Celtic Connections

Special Consensus

Glasgow Royal Concert Hall

Rob Adams

five stars

BLUEGRASS has moved on since Special Consensus formed in Chicago in 1975 as younger generations of musicians raised in the music’s traditions have sought new routes for their roots. There is still, however, innate potency and excitement in the foundations of a branch of country music that has maintained its acoustic values, and if ever an example were needed, this was it.

Its blend of raw expression, sophisticated musicianship and collective vigour has sometimes led to bluegrass being described as Virginia bebop and this became very close to the literal truth as sole founder member and banjo player Greg Cahill, guitarist Rick Faris, mandolinist Nick Dumas and bassist Dan Eubanks tore through and extemporised on Irving Berlin’s Blue Skies as many jazz musicians have done before them.
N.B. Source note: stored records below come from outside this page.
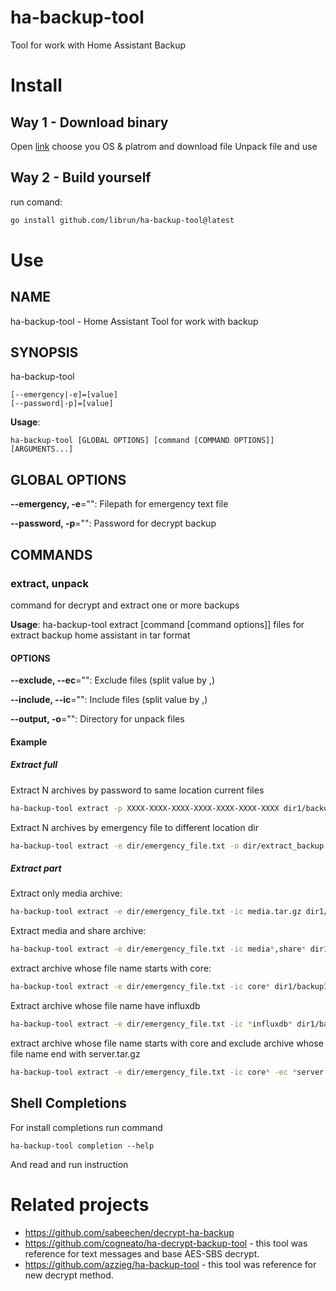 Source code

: # ha-backup-tool
Tool for work with Home Assistant Backup

# Install

## Way 1 - Download binary
Open [link](https://github.com/librun/ha-backup-tool/releases) choose you OS & platrom and download file
Unpack file and use

## Way 2 - Build yourself

run comand:
```bash
go install github.com/librun/ha-backup-tool@latest
```

# Use

## NAME

ha-backup-tool - Home Assistant Tool for work with backup

## SYNOPSIS

ha-backup-tool

```
[--emergency|-e]=[value]
[--password|-p]=[value]
```

**Usage**:

```
ha-backup-tool [GLOBAL OPTIONS] [command [COMMAND OPTIONS]] [ARGUMENTS...]
```

## GLOBAL OPTIONS

**--emergency, -e**="": Filepath for emergency text file

**--password, -p**="": Password for decrypt backup


## COMMANDS

### extract, unpack

command for decrypt and extract one or more backups

**Usage**:
    ha-backup-tool extract [command [command options]] files for extract backup home assistant in tar format

#### OPTIONS

**--exclude, --ec**="": Exclude files (split value by ,)

**--include, --ic**="": Include files (split value by ,)

**--output, -o**="": Directory for unpack files

#### Example

##### Extract full
Extract N archives by password to same location current files
```bash
ha-backup-tool extract -p XXXX-XXXX-XXXX-XXXX-XXXX-XXXX-XXXX dir1/backup1.tar dir2/backup2.tar dir3/backupN.tar
```

Extract N archives by emergency file to different location dir
```bash
ha-backup-tool extract -e dir/emergency_file.txt -o dir/extract_backup dir1/backup1.tar dir2/backup2.tar dir3/backupN.tar
```

##### Extract part
Extract only media archive:
```bash
ha-backup-tool extract -e dir/emergency_file.txt -ic media.tar.gz dir1/backup1.tar
```

Extract media and share archive:
```bash
ha-backup-tool extract -e dir/emergency_file.txt -ic media*,share* dir1/backup1.tar
```

extract archive whose file name starts with core:
```bash
ha-backup-tool extract -e dir/emergency_file.txt -ic core* dir1/backup1.tar
```

Extract archive whose file name have influxdb
```bash
ha-backup-tool extract -e dir/emergency_file.txt -ic *influxdb* dir1/backup1.tar
```

extract archive whose file name starts with core and exclude archive whose file name end with server.tar.gz
```bash
ha-backup-tool extract -e dir/emergency_file.txt -ic core* -ec *server.tar.gz dir1/backup1.tar
```

## Shell Completions

For install completions run command
```
ha-backup-tool completion --help
```
And read and run instruction

# Related projects

* https://github.com/sabeechen/decrypt-ha-backup 
* https://github.com/cogneato/ha-decrypt-backup-tool - this tool was reference for text messages and base AES-SBS decrypt.
* https://github.com/azzieg/ha-backup-tool - this tool was reference for new decrypt method. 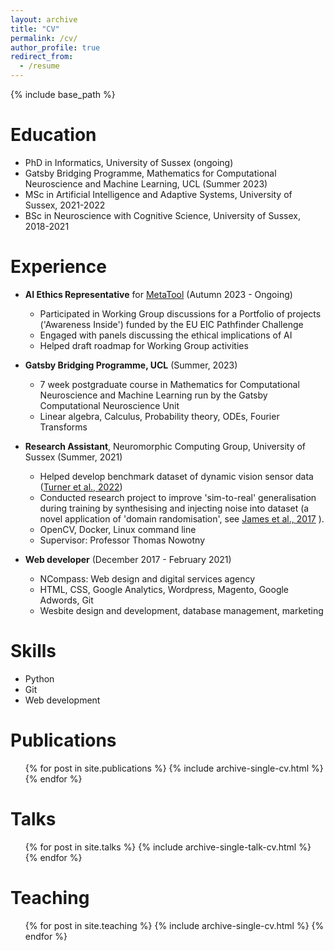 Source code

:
 ```yaml
---
layout: archive
title: "CV"
permalink: /cv/
author_profile: true
redirect_from:
  - /resume
---
```


{% include base_path %}

Education
======
* PhD in Informatics, University of Sussex (ongoing)
* Gatsby Bridging Programme, Mathematics for Computational Neuroscience and Machine Learning, UCL (Summer 2023)
* MSc in Artificial Intelligence and Adaptive Systems, University of Sussex, 2021-2022
* BSc in Neuroscience with Cognitive Science, University of Sussex, 2018-2021


Experience
======

* **AI Ethics Representative** for [MetaTool](https://www.metatool-project.eu/) (Autumn 2023 - Ongoing)
  * Participated in Working Group discussions for a Portfolio of projects  ('Awareness Inside') funded by the EU EIC Pathfinder Challenge
  * Engaged with panels discussing the ethical implications of AI
  * Helped draft roadmap for Working Group activities

* **Gatsby Bridging Programme, UCL** (Summer, 2023)
  * 7 week postgraduate course in Mathematics for Computational Neuroscience and Machine Learning run by the Gatsby Computational Neuroscience Unit
  * Linear algebra, Calculus, Probability theory, ODEs, Fourier Transforms

* **Research Assistant**, Neuromorphic Computing Group, University of Sussex (Summer, 2021)
  * Helped develop benchmark dataset of dynamic vision sensor data ([Turner et al., 2022](https://dl.acm.org/doi/abs/10.1145/3517343.3517378))
  * Conducted research project to improve 'sim-to-real' generalisation during training by synthesising and injecting noise into dataset (a novel application of 'domain randomisation', see [James et al., 2017](https://proceedings.mlr.press/v78/james17a/james17a.pdf) ).
  * OpenCV, Docker, Linux command line
  * Supervisor: Professor Thomas Nowotny


* **Web developer** (December 2017 - February 2021)
  * NCompass: Web design and digital services agency
  * HTML, CSS, Google Analytics, Wordpress, Magento, Google Adwords, Git
  * Wesbite design and development, database management, marketing  

Skills
======
* Python
* Git
* Web development

Publications
======
  <ul>{% for post in site.publications %}
    {% include archive-single-cv.html %}
  {% endfor %}</ul>
  
Talks
======
  <ul>{% for post in site.talks %}
    {% include archive-single-talk-cv.html %}
  {% endfor %}</ul>
  
Teaching
======
  <ul>{% for post in site.teaching %}
    {% include archive-single-cv.html %}
  {% endfor %}</ul>
   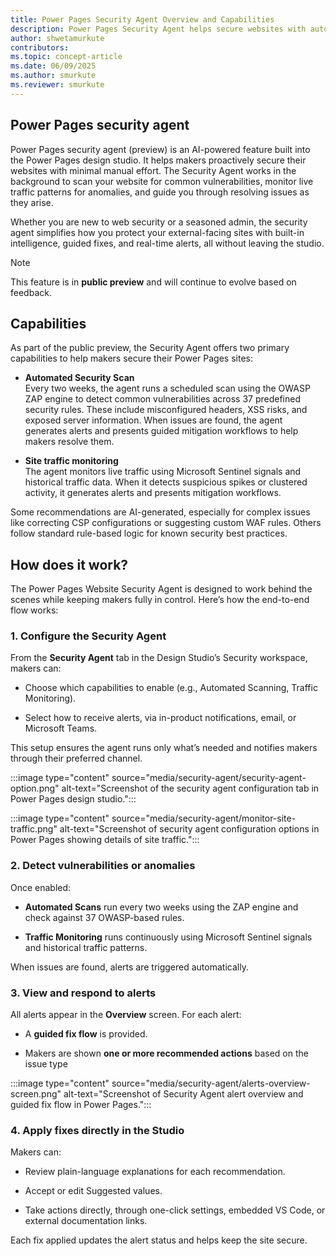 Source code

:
 ```yaml
---
title: Power Pages Security Agent Overview and Capabilities
description: Power Pages Security Agent helps secure websites with automated vulnerability scans, real-time traffic monitoring, and guided mitigation workflows.
author: shwetamurkute
contributors:
ms.topic: concept-article
ms.date: 06/09/2025
ms.author: smurkute
ms.reviewer: smurkute
---
```


## Power Pages security agent

Power Pages security agent (preview) is an AI-powered feature built into the Power Pages design studio. It helps makers proactively secure their websites with minimal manual effort. The Security Agent works in the background to scan your website for common vulnerabilities, monitor live traffic patterns for anomalies, and guide you through resolving issues as they arise.

Whether you are new to web security or a seasoned admin, the security agent simplifies how you protect your external-facing sites with built-in intelligence, guided fixes, and real-time alerts, all without leaving the studio.

> [!NOTE]
> This feature is in **public preview** and will continue to evolve based on feedback.

## Capabilities

As part of the public preview, the Security Agent offers two primary capabilities to help makers secure their Power Pages sites:

- **Automated Security Scan**  
  Every two weeks, the agent runs a scheduled scan using the OWASP ZAP engine to detect common vulnerabilities across 37 predefined security rules. These include misconfigured headers, XSS risks, and exposed server information. When issues are found, the agent generates alerts and presents guided mitigation workflows to help makers resolve them.

- **Site traffic monitoring**  
  The agent monitors live traffic using Microsoft Sentinel signals and historical traffic data. When it detects suspicious spikes or clustered activity, it generates alerts and presents mitigation workflows.

Some recommendations are AI-generated, especially for complex issues like correcting CSP configurations or suggesting custom WAF rules. Others follow standard rule-based logic for known security best practices.

## How does it work?

The Power Pages Website Security Agent is designed to work behind the scenes while keeping makers fully in control. Here’s how the end-to-end flow works:

### 1. Configure the Security Agent

From the **Security Agent** tab in the Design Studio’s Security workspace, makers can:

- Choose which capabilities to enable (e.g., Automated Scanning, Traffic Monitoring).

- Select how to receive alerts, via in-product notifications, email, or Microsoft Teams.

This setup ensures the agent runs only what’s needed and notifies makers through their preferred channel.

:::image type="content" source="media/security-agent/security-agent-option.png" alt-text="Screenshot of the security agent configuration tab in Power Pages design studio.":::

:::image type="content" source="media/security-agent/monitor-site-traffic.png" alt-text="Screenshot of security agent configuration options in Power Pages showing details of site traffic.":::

### 2. Detect vulnerabilities or anomalies

Once enabled:

- **Automated Scans** run every two weeks using the ZAP engine and check against 37 OWASP-based rules.

- **Traffic Monitoring** runs continuously using Microsoft Sentinel signals and historical traffic patterns.

When issues are found, alerts are triggered automatically.

### 3. View and respond to alerts

All alerts appear in the **Overview** screen. For each alert:

- A **guided fix flow** is provided.

- Makers are shown **one or more recommended actions** based on the issue type

:::image type="content" source="media/security-agent/alerts-overview-screen.png" alt-text="Screenshot of Security Agent alert overview and guided fix flow in Power Pages.":::

### 4. Apply fixes directly in the Studio

Makers can:

- Review plain-language explanations for each recommendation.

- Accept or edit Suggested values.

- Take actions directly, through one-click settings, embedded VS Code, or external documentation links.

Each fix applied updates the alert status and helps keep the site secure.




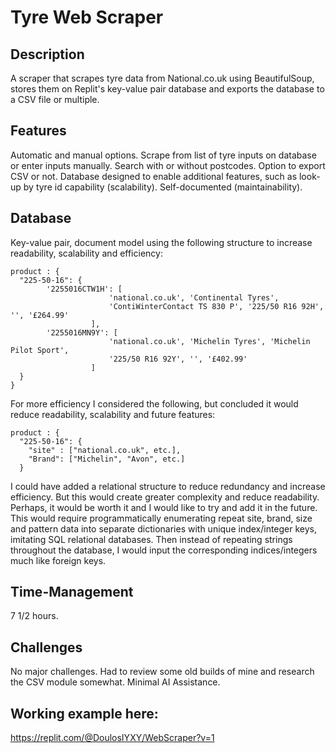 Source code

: # Tyre Web Scraper

## Description

A scraper that scrapes tyre data from National.co.uk using BeautifulSoup, stores them on Replit's key-value pair database and exports the database to a CSV file or multiple.

## Features

Automatic and manual options. Scrape from list of tyre inputs on database or enter inputs manually. Search with or without postcodes. Option to export CSV or not. Database designed to enable additional features, such as look-up by tyre id capability (scalability). Self-documented (maintainability).

## Database

Key-value pair, document model using the following structure to increase readability, scalability and efficiency:



```
product : {
  "225-50-16": {
        '2255016CTW1H': [
                      'national.co.uk', 'Continental Tyres',
                      'ContiWinterContact TS 830 P', '225/50 R16 92H', '', '£264.99'
                  ],
        '2255016MN9Y': [
                      'national.co.uk', 'Michelin Tyres', 'Michelin Pilot Sport',
                      '225/50 R16 92Y', '', '£402.99'
                  ]
  }
}
```

For more efficiency I considered the following, but concluded it would reduce readability, scalability and future features:


```
product : {
  "225-50-16": {
    "site" : ["national.co.uk", etc.],
    "Brand": ["Michelin", "Avon", etc.]
  }
```

I could have added a relational structure to reduce redundancy and increase efficiency. But this would create greater complexity and reduce readability. Perhaps, it would be worth it and I would like to try and add it in the future. This would require programmatically enumerating repeat site, brand, size and pattern data into separate dictionaries with unique index/integer keys, imitating SQL relational databases. Then instead of repeating strings throughout the database, I would input the corresponding indices/integers much like foreign keys.

## Time-Management

7 1/2 hours.

## Challenges

No major challenges. Had to review some old builds of mine and research the CSV module somewhat. Minimal AI Assistance.

## Working example here:

https://replit.com/@DoulosIYXY/WebScraper?v=1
Songs closer to the spirit that bluegrass godfather Bill Monroe exemplified and the music has come to embody, a kind of walking of a line between losing at love, finding a friend in Jesus and seeking solace or just sheer profit in moonshine, found Faris and Dumas singing with earnest bluesiness and all four musicians coming together in full-voiced harmony before breaking off on solo improvisations that didn’t get passed on like a relay baton so much as a hot coal.

Even a broken string couldn’t put the brakes on Faris’s flatpicking locomotion and as they returned for an encore the individual features that preceded the song itself – Dumas’ mandolin picking reaching improbable liquidity; Eubanks playing with superb eloquence and mobility while honouring the blues – showed they have more than enough adventure, invention and creativity to succeed in the more contemporary bluegrass forms should they so wish.